No More Heroes (Any More)
- Dave Black
- Aug 14
- 11 min read
Updated: Aug 15
Did you know that among the kiwifruit orchards in the Bay of Plenty this year will be beehives holding BeeHero sensors? What on the surface may seem like hive-auditing assistance, with the potential to gain beekeepers better pay for their services, could prove to be just the opposite – a company that plays the role of hive broker and removes beekeeping expertise entirely, leaving existing hive owners further impoverished. We examine what we know about how hive-management technologies such as BeeHero work, who is behind them, and how they hope to recoup the nine-figure sums invested in them thus far. It’s a story of money and power, that has little to do with beekeepers and their needs.
By Dave Black
Not too long ago no-one cared very much about a few beekeepers and their hives, but now it seems they are deemed essential to the world’s food security, and for the livelihoods and health of millions. If only that were true when it comes to funding apicultural science or settling the season’s invoices. The response to this dependence has varied.
Naturally, one answer is to try and cut honey bees out of the loop. Melibio, acquired in May by FoodYoung Labs in Switzerland, and Israel’s Bee-io, will make ‘honey’ in a vat and save the “overused and abused” bees. BloomX (formerly BumblebeeAI) are already building mechanical pollinators to replace bumble bees as pollinators – they’re too fussy and “not optimal” – and BeeWise hopes it can replace beekeepers with ‘active beekeeping’ (software and robots) that can do a better job[i], and is prepared to bet almost NZ$300 million (of other people’s money) that they can.
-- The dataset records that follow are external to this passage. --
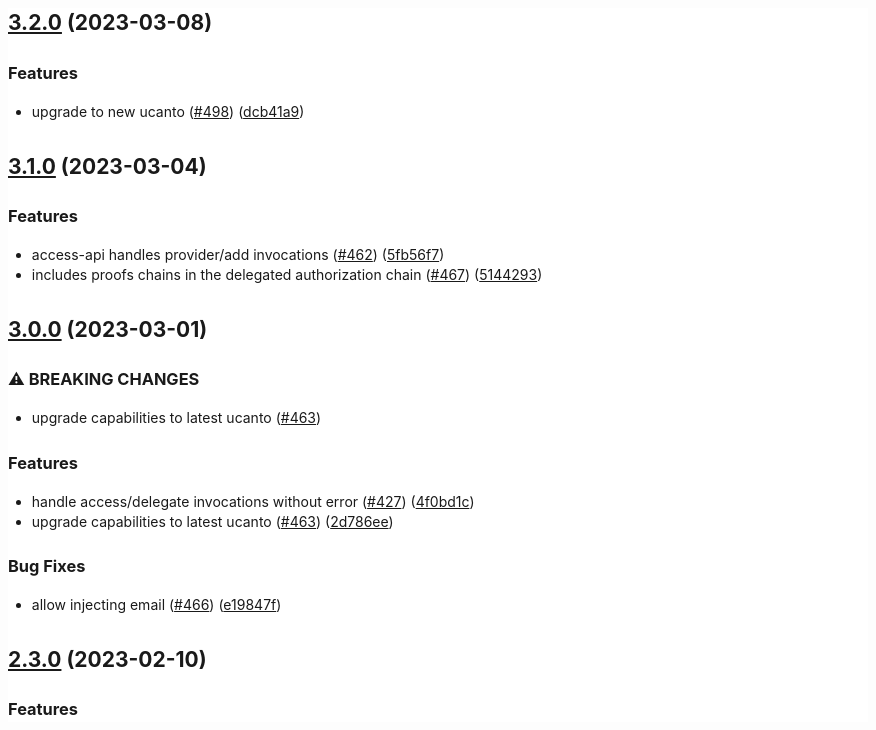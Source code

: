 ## [3.2.0](https://github.com/web3-storage/w3protocol/compare/capabilities-v3.1.0...capabilities-v3.2.0) (2023-03-08)


### Features

* upgrade to new ucanto ([#498](https://github.com/web3-storage/w3protocol/issues/498)) ([dcb41a9](https://github.com/web3-storage/w3protocol/commit/dcb41a9981c2b6bebbdbd29debcad9f510383680))

## [3.1.0](https://github.com/web3-storage/w3protocol/compare/capabilities-v3.0.0...capabilities-v3.1.0) (2023-03-04)


### Features

* access-api handles provider/add invocations ([#462](https://github.com/web3-storage/w3protocol/issues/462)) ([5fb56f7](https://github.com/web3-storage/w3protocol/commit/5fb56f794529f3d4de2b4597c47503002767fabb))
* includes proofs chains in the delegated authorization chain ([#467](https://github.com/web3-storage/w3protocol/issues/467)) ([5144293](https://github.com/web3-storage/w3protocol/commit/5144293deabd9d5380448ae288e089ef2652def7))

## [3.0.0](https://github.com/web3-storage/w3protocol/compare/capabilities-v2.3.0...capabilities-v3.0.0) (2023-03-01)


### ⚠ BREAKING CHANGES

* upgrade capabilities to latest ucanto ([#463](https://github.com/web3-storage/w3protocol/issues/463))

### Features

* handle access/delegate invocations without error ([#427](https://github.com/web3-storage/w3protocol/issues/427)) ([4f0bd1c](https://github.com/web3-storage/w3protocol/commit/4f0bd1c1cd3cfb1c848892ad418c6d7b2197045a))
* upgrade capabilities to latest ucanto ([#463](https://github.com/web3-storage/w3protocol/issues/463)) ([2d786ee](https://github.com/web3-storage/w3protocol/commit/2d786ee81a6eb72c4782548ad3e3796fe3947fa5))


### Bug Fixes

* allow injecting email ([#466](https://github.com/web3-storage/w3protocol/issues/466)) ([e19847f](https://github.com/web3-storage/w3protocol/commit/e19847fef804fed33f709ec8b78640fff21ca01e))

## [2.3.0](https://github.com/web3-storage/w3protocol/compare/capabilities-v2.2.0...capabilities-v2.3.0) (2023-02-10)


### Features
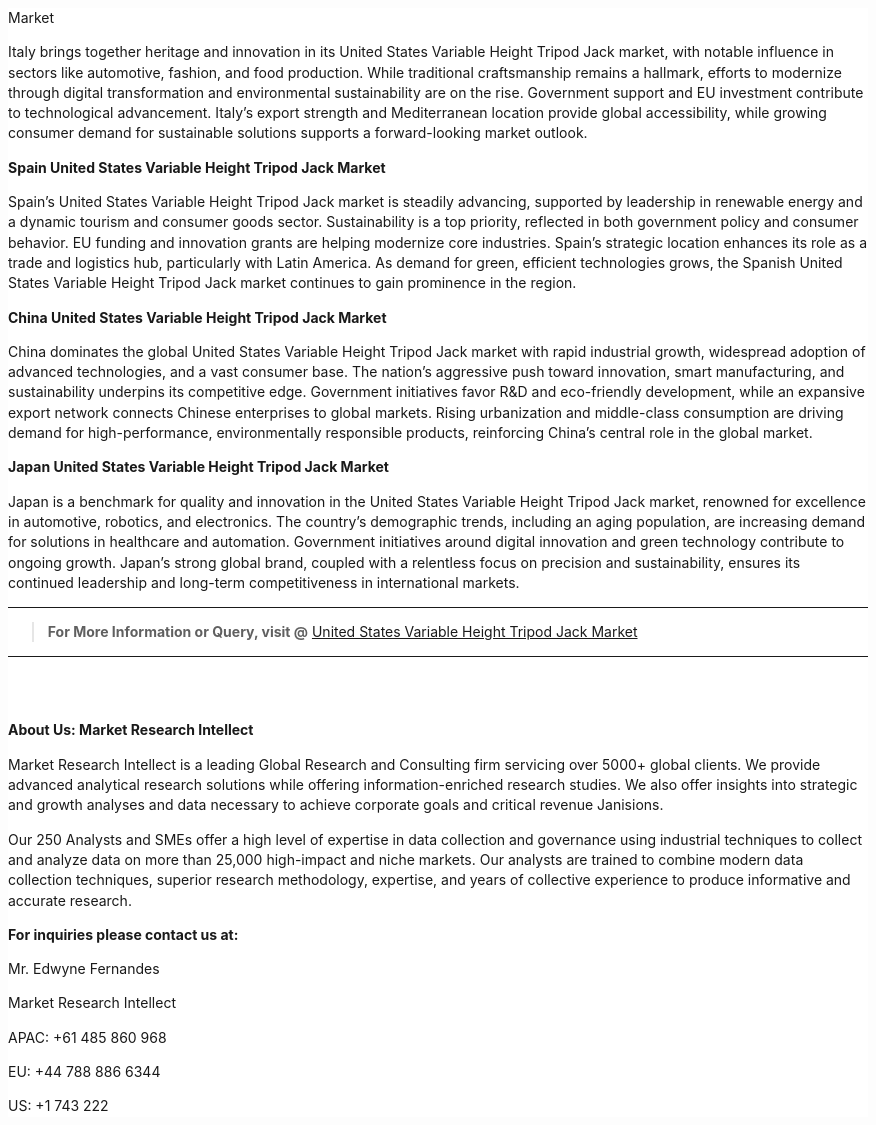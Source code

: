 Market</strong></p><p class="" data-start="3840" data-end="4422">Italy brings together heritage and innovation in its United States Variable Height Tripod Jack market, with notable influence in sectors like automotive, fashion, and food production. While traditional craftsmanship remains a hallmark, efforts to modernize through digital transformation and environmental sustainability are on the rise. Government support and EU investment contribute to technological advancement. Italy&rsquo;s export strength and Mediterranean location provide global accessibility, while growing consumer demand for sustainable solutions supports a forward-looking market outlook.</p><p class="" data-start="4424" data-end="4975"><strong data-start="4424" data-end="4445">Spain United States Variable Height Tripod Jack Market</strong></p><p class="" data-start="4424" data-end="4975">Spain&rsquo;s United States Variable Height Tripod Jack market is steadily advancing, supported by leadership in renewable energy and a dynamic tourism and consumer goods sector. Sustainability is a top priority, reflected in both government policy and consumer behavior. EU funding and innovation grants are helping modernize core industries. Spain&rsquo;s strategic location enhances its role as a trade and logistics hub, particularly with Latin America. As demand for green, efficient technologies grows, the Spanish United States Variable Height Tripod Jack market continues to gain prominence in the region.</p><p class="" data-start="4977" data-end="5589"><strong data-start="4977" data-end="4998">China United States Variable Height Tripod Jack Market</strong></p><p class="" data-start="4977" data-end="5589">China dominates the global United States Variable Height Tripod Jack market with rapid industrial growth, widespread adoption of advanced technologies, and a vast consumer base. The nation&rsquo;s aggressive push toward innovation, smart manufacturing, and sustainability underpins its competitive edge. Government initiatives favor R&amp;D and eco-friendly development, while an expansive export network connects Chinese enterprises to global markets. Rising urbanization and middle-class consumption are driving demand for high-performance, environmentally responsible products, reinforcing China&rsquo;s central role in the global market.</p><p class="" data-start="5591" data-end="6162"><strong data-start="5591" data-end="5612">Japan United States Variable Height Tripod Jack Market</strong></p><p class="" data-start="5591" data-end="6162">Japan is a benchmark for quality and innovation in the United States Variable Height Tripod Jack market, renowned for excellence in automotive, robotics, and electronics. The country&rsquo;s demographic trends, including an aging population, are increasing demand for solutions in healthcare and automation. Government initiatives around digital innovation and green technology contribute to ongoing growth. Japan&rsquo;s strong global brand, coupled with a relentless focus on precision and sustainability, ensures its continued leadership and long-term competitiveness in international markets.</p><hr /><blockquote><p><span class="font-[700]"><strong>For More Information or Query, visit&nbsp;@</strong>&nbsp;</span><span class="font-[700]"><a href="https://www.marketresearchintellect.com/product/global-variable-height-tripod-jack-sales-market/?utm_source=Linkedin&utm_medium=019" target="_blank" data-tracking-control-name="article-ssr-frontend-pulse_little-text-block" data-tracking-will-navigate="" data-test-link="">United States Variable Height Tripod Jack Market</a></span></p></blockquote><hr /><h3>&nbsp;</h3><p><strong><span class="font-[700]">About Us: Market Research Intellect</span></strong></p><p><span class="">Market Research Intellect is a leading Global Research and Consulting firm servicing over 5000+ global clients. We provide advanced analytical research solutions while offering information-enriched research studies.&nbsp;</span>We also offer insights into strategic and growth analyses and data necessary to achieve corporate goals and critical revenue Janisions.</p><p><span class="">Our 250 Analysts and SMEs offer a high level of expertise in data collection and governance using industrial techniques to collect and analyze data on more than 25,000 high-impact and niche markets. Our analysts are trained to combine modern data collection techniques, superior research methodology, expertise, and years of collective experience to produce informative and accurate research.</span></p><p><strong>For inquiries please contact us at:</strong></p><p>Mr. Edwyne Fernandes</p><p>Market Research Intellect</p><p>APAC: +61 485 860 968</p><p>EU: +44 788 886 6344</p><p>US: +1 743 222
It’s tempting to think beekeeping just exists in its own little bubble, but there are big societal forces at work to make sure that isn’t so. The sheer scale of honey bee colony losses in recent decades, particularly in the US, has certainly fuelled a renewed interest in remote hive monitoring and analysing the information being collected. Collecting information about hives is nothing new of course, but the scope for using and sharing that information is much, much greater when it is digital data. The measuring instruments we now use have assumed the form of digital sensors; even vision and sound is now encoded digitally.
Opportunity Knocks
In a sense, that’s the easy bit, and always was. The difficult bit is to make sense of the sensors sensing, and that’s still true too. The promise large ‘Tech’ corporations are making now is that, if they have enough data (your data), using tools with impressive names like ‘Machine Learning’ (ML), Deep-Learning, and Artificial (and ‘Convoluted’) Neural Networks (ANNs/CNNs) – which in the current hype-cycle we wrap up with a bundle of other things and call ‘Artificial Intelligence’ (AI) – they can make correlation equal causation. With enough data about the goings-on within a hive they (or we) will glean complicated patterns that will actually predict what the hive will do from what it is doing now. No analysis required.
Being able to ‘save the bees’, using ‘AI’, ticks just about every box when it comes to the metaphorical ‘Dragon’s Den’, and sure enough, investment funding poured in. What investor isn’t going to back an ‘entrepreneur’ doing that? Remote hive monitoring has morphed into something quite different – precision agriculture is looking at precision pollination. BeeHero, another company started in Israel, is a case in point and, for us down in New Zealand, a timely example as Zespri will be trialling the product with some growers and beekeepers this spring.
Israel is a case study for economists trying to understand how to promote entrepreneurial activity and capital growth in advanced economies[ii]. It is a story about ingenuity, but it’s also a story about money and power, things beekeepers have never had. What really distinguishes these companies is the eye-watering amount of cash they have to spend in comparison with the other players in this sector.
BeeHero has so far raised more than NZ$100 million. It speaks volumes that they are marketing their technology for intensive almond production, and to the agro-chemical corporations whose products contribute to the degradation of soil health and insect biodiversity. Despite what they say, these companies are not using smart hives and precision pollination as a way of addressing the health of pollinators, CCD, or honey bee welfare. By targeting agribusiness, like the robotic beehives of BeeWise, BeeHero is following the money. Selling stuff to beekeepers doesn’t credibly sustain market valuations approaching hundreds of millions of dollars.

A Digital ‘Black-Box’
BeeHero’s ‘mission’ is to “drive value by tracking and monitoring bee activity in crops to deliver quality data for quantifiable pollination.” It’s not an original idea, but they have at their disposal the determination, expertise, and financial muscle to actually try and execute it. Apart from giving growers a form of visibility and accountability for the pollination units they hire, BeeHero’s data collection tries to compare the colony’s ‘metrics’ with activity and outcomes in the crop being grown. In their words, “Learning models predict colony issues and measures bee activity and pollination efficiency and transforms it into valuable, actionable insights.”
The system starts with sensors in the hive that capture temperature, humidity, light levels, location, hive orientation, and sound, all in a single, robust, bee-proof unit attached to a brood frame. This unit connects to an adjacent external ‘gateway’ using Bluetooth, and the gateway transmits the data to ‘cloud’ hosted servers using a GPRS modem. There are also sensors in the target crop ‘listening’ for the sound of foraging bees, filtering out background noise like wind, traffic, and other farm equipment noise, and sending that to a local gateway by Bluetooth.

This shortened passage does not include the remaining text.